§ Exercise
Wherever the string "jschauma" shows up in the material below, copy that line.

__________

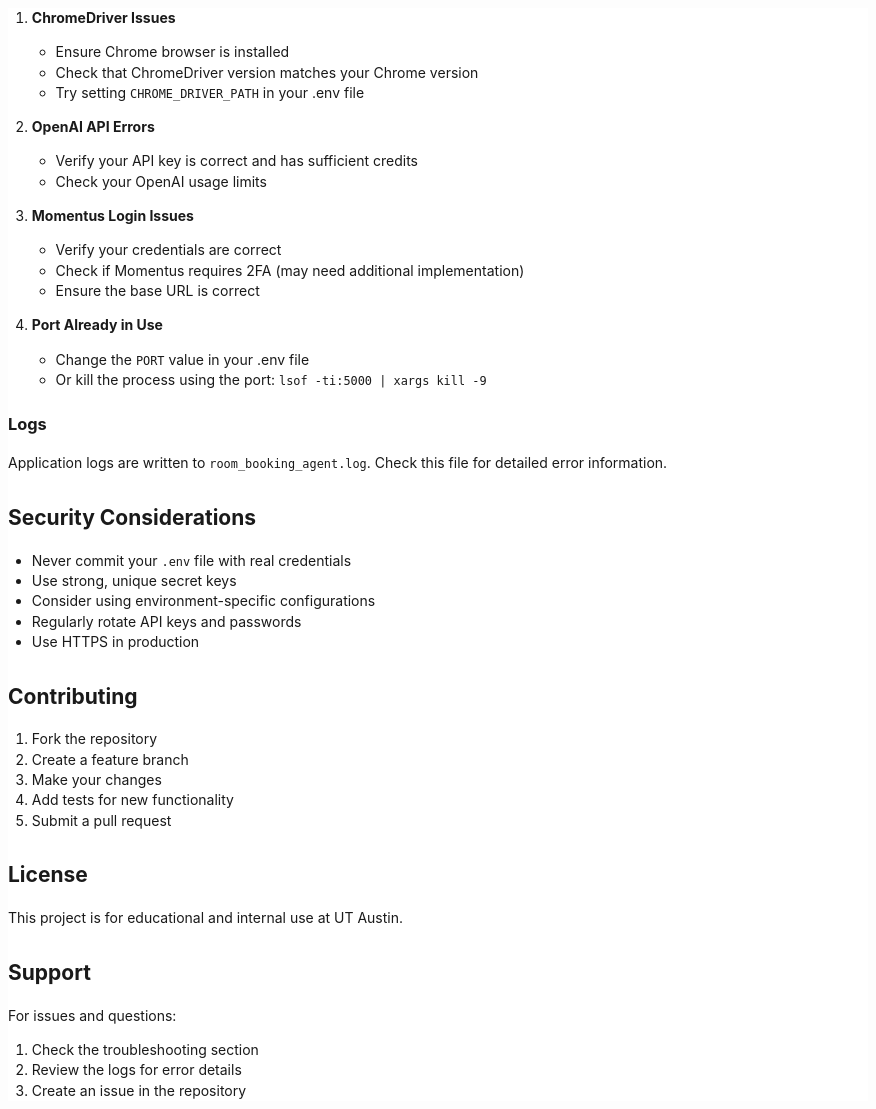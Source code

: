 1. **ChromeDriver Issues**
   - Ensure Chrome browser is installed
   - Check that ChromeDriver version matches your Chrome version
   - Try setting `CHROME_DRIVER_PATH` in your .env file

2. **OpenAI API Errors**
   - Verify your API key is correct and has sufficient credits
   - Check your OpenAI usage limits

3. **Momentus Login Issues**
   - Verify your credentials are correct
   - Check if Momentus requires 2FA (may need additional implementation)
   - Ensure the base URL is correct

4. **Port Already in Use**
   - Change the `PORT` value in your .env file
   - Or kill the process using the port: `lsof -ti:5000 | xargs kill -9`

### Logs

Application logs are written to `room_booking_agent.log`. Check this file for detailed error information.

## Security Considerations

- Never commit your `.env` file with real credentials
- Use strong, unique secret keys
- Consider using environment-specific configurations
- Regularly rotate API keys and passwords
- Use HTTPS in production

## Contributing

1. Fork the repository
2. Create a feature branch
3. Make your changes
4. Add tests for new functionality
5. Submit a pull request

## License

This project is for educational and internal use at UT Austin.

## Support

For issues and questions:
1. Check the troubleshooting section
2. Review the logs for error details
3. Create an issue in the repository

__________

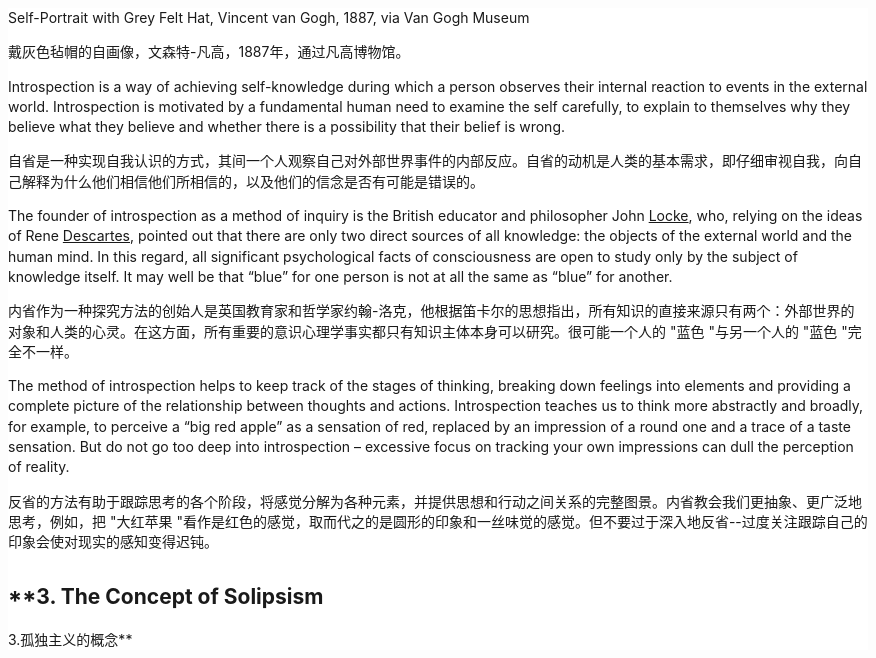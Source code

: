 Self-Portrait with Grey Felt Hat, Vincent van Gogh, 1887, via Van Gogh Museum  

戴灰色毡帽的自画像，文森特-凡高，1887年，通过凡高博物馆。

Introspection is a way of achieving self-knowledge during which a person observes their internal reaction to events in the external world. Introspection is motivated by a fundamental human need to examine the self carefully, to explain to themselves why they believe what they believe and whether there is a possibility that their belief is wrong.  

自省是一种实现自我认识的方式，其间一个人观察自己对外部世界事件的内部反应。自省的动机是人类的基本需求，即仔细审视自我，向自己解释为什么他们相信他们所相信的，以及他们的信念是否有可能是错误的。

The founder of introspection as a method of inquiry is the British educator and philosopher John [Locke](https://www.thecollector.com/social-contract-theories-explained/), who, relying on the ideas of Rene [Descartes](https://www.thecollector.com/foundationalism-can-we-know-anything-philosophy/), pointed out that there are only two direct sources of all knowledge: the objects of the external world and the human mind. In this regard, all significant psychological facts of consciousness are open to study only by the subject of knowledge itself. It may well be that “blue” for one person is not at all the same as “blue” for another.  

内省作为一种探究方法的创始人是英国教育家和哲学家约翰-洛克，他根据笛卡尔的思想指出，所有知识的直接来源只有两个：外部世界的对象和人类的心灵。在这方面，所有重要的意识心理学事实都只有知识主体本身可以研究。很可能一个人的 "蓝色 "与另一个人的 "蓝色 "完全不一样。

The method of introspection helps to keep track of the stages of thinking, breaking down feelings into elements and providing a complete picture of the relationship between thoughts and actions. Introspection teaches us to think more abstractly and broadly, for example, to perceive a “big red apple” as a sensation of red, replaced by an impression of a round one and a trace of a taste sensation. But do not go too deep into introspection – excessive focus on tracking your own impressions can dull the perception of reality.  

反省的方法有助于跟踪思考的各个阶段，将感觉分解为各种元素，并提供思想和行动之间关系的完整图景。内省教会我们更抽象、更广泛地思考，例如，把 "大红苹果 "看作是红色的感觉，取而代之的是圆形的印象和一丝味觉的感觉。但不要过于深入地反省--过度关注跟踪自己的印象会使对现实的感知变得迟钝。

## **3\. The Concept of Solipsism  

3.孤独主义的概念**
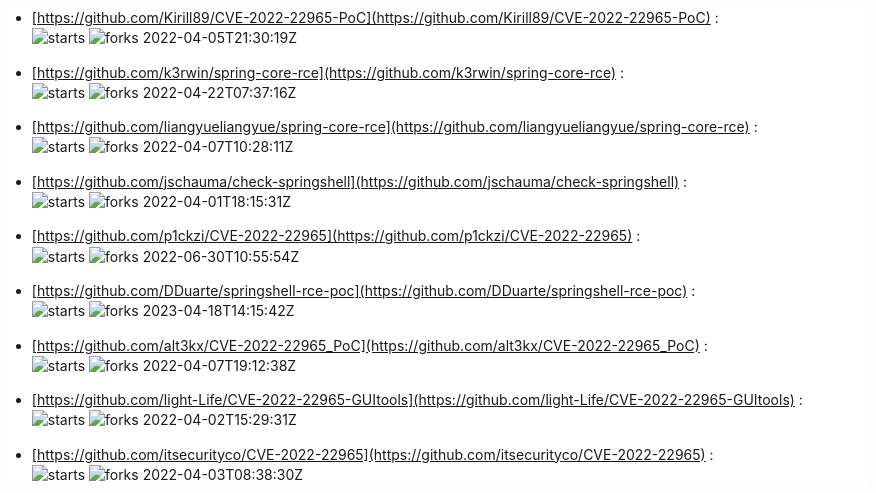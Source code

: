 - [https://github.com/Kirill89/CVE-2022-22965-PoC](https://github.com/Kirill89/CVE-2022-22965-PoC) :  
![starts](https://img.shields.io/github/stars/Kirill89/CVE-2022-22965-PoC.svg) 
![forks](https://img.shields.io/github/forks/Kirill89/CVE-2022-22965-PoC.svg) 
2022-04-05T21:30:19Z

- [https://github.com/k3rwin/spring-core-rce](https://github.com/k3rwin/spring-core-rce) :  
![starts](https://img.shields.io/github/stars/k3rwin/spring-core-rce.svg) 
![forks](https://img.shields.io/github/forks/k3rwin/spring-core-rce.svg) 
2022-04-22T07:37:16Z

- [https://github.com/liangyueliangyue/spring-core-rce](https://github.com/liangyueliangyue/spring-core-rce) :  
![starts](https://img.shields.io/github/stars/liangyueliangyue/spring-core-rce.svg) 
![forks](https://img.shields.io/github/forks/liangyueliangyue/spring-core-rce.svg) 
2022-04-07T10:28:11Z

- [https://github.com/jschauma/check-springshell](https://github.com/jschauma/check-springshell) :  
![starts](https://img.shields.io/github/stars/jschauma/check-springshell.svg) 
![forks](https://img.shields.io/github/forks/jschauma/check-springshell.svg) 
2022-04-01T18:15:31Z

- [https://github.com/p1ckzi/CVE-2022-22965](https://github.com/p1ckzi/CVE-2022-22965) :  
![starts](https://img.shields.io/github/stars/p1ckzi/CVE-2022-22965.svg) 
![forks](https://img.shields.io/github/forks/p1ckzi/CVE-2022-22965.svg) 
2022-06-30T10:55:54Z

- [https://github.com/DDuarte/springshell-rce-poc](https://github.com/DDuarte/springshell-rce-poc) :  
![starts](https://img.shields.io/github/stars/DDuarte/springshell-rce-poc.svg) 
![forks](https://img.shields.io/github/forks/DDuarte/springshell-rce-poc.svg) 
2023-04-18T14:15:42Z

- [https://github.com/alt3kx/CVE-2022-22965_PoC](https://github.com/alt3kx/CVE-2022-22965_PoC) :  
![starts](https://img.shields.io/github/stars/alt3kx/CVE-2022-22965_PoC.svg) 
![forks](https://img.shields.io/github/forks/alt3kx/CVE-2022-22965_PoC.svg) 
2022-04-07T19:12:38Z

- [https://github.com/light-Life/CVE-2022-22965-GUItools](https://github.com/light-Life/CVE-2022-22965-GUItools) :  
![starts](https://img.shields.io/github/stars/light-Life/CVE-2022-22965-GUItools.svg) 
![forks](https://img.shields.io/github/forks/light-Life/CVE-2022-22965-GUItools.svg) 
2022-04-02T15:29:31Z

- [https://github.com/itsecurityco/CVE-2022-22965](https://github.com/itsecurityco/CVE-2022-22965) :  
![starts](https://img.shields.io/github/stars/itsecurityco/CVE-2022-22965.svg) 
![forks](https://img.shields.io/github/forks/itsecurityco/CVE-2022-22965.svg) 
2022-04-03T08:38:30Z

__________

§ Exercise output
- [https://github.com/jschauma/check-springshell](https://github.com/jschauma/check-springshell) :  
![starts](https://img.shields.io/github/stars/jschauma/check-springshell.svg) 
![forks](https://img.shields.io/github/forks/jschauma/check-springshell.svg) 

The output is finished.